Records drawn from a dataset
______

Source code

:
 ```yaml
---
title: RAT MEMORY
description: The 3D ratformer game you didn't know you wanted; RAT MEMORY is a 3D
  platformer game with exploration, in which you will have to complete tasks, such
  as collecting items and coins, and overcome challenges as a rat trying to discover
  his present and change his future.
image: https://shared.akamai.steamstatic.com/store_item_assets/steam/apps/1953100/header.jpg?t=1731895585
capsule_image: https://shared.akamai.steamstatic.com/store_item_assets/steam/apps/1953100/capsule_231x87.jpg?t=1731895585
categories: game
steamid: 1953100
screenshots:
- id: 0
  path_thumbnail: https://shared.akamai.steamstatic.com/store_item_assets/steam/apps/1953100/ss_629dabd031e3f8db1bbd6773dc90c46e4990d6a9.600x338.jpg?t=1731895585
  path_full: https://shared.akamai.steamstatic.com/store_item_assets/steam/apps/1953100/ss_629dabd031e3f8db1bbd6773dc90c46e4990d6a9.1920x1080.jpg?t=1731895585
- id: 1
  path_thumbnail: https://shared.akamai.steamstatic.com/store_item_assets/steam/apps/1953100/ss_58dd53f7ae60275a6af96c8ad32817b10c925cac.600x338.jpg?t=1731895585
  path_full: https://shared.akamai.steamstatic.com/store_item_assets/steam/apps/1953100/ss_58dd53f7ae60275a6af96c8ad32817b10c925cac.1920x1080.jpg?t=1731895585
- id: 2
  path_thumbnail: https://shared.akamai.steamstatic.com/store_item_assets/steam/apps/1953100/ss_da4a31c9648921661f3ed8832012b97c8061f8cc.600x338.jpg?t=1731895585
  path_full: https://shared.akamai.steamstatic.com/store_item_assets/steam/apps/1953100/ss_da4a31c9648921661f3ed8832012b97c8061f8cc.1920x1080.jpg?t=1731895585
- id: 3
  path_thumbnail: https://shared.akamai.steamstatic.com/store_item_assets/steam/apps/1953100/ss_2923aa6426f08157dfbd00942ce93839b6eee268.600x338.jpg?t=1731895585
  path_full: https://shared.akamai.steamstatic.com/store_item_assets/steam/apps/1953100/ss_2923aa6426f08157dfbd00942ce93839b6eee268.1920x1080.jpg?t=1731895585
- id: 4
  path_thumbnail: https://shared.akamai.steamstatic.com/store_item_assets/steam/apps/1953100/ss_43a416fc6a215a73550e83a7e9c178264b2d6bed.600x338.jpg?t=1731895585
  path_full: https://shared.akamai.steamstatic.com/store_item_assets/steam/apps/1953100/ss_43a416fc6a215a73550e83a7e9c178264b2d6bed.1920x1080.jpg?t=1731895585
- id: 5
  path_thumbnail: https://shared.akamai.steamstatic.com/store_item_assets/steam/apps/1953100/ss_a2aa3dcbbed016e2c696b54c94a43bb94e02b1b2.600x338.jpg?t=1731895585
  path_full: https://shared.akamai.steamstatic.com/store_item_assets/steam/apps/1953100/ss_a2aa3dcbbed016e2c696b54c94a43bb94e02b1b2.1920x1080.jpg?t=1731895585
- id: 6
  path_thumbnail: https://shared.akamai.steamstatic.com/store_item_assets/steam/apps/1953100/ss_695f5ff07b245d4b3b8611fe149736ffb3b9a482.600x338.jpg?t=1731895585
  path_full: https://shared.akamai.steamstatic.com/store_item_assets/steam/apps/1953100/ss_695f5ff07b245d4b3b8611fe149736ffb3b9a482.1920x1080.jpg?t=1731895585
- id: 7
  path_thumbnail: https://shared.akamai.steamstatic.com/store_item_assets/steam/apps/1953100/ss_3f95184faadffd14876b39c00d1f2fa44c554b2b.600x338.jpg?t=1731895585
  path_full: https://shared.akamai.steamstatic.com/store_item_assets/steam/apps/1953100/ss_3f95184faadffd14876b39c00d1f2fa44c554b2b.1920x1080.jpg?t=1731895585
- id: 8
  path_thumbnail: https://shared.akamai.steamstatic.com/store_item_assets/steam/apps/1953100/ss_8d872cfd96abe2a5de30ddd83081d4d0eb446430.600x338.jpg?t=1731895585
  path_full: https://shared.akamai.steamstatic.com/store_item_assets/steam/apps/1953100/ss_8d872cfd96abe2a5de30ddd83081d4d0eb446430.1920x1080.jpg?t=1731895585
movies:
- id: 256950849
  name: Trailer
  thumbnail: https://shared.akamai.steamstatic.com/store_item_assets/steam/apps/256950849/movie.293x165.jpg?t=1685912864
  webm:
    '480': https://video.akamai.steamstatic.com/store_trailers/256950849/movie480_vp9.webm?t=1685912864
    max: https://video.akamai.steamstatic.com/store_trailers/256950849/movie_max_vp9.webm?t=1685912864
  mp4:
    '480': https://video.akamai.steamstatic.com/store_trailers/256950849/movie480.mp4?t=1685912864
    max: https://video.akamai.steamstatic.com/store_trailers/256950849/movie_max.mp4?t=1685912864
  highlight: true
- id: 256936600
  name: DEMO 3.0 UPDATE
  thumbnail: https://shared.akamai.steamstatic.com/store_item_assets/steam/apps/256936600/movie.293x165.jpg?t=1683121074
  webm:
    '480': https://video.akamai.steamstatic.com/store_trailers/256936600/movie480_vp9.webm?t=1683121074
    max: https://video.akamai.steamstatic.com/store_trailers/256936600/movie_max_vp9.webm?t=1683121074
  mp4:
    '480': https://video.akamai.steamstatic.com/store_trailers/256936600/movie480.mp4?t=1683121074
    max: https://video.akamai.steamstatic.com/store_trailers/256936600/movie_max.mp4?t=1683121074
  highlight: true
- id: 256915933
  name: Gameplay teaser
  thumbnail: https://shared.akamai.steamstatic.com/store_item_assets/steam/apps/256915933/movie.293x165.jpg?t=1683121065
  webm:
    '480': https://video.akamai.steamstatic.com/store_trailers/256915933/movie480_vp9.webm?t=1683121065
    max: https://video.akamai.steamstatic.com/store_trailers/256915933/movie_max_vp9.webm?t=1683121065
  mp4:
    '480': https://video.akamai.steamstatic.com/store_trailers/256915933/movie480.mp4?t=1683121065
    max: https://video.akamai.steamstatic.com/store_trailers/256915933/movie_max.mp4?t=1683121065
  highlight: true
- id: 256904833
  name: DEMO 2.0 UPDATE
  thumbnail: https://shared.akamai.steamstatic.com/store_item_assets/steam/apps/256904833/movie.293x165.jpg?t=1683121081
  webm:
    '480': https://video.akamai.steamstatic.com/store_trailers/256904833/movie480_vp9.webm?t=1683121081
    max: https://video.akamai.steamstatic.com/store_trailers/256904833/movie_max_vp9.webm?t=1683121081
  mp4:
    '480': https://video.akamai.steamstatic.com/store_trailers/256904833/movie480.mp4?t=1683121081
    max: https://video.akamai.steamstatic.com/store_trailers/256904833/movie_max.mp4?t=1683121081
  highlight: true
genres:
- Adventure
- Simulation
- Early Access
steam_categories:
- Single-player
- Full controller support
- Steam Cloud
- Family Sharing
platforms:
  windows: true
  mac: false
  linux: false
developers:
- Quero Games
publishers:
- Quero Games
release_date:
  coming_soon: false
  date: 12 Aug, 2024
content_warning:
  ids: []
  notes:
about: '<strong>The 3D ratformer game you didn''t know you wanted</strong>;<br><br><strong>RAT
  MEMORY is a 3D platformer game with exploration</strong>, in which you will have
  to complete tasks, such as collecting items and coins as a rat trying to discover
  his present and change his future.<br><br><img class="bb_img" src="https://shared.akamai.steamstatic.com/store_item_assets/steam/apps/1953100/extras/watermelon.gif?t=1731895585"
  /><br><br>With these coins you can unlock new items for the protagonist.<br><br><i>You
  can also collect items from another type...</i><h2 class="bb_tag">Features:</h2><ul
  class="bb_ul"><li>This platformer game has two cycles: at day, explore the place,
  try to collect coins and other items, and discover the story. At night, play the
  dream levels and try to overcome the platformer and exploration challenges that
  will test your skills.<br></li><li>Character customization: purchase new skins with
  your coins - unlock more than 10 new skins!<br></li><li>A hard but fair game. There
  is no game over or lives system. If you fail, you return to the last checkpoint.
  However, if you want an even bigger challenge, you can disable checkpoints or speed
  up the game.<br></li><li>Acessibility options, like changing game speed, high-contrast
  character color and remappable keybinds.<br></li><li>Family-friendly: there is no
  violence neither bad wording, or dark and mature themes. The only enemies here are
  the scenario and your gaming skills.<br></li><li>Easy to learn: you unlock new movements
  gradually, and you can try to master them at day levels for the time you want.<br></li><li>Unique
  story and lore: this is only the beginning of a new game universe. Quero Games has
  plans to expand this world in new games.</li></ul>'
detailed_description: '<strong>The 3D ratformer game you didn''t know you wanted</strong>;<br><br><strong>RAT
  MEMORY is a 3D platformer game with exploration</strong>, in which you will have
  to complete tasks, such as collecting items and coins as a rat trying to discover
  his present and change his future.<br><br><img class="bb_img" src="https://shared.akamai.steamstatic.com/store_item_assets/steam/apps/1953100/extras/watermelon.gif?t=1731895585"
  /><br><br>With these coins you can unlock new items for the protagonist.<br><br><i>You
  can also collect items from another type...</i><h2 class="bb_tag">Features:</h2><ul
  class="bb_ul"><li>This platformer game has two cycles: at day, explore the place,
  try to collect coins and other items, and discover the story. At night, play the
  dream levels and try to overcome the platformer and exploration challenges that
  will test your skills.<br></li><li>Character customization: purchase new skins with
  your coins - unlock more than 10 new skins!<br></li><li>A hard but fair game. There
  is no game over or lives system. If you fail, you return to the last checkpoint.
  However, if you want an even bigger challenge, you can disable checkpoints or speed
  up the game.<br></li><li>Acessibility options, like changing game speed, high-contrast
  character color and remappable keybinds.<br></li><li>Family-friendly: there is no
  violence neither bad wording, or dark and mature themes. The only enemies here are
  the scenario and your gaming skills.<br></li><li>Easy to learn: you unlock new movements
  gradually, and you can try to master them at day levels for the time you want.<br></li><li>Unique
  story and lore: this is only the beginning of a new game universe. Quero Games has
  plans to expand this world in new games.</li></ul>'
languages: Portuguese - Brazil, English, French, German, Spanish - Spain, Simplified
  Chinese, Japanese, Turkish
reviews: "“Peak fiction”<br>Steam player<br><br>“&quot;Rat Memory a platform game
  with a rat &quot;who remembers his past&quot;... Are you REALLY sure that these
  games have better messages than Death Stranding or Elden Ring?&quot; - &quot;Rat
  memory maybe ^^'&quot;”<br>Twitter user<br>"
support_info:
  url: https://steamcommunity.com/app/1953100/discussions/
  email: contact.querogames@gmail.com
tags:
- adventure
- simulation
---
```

______

• ACTIVITY
Work out how many lines in the data contain "have" and state that number with nothing added.

• EXPECTED OUTPUT
4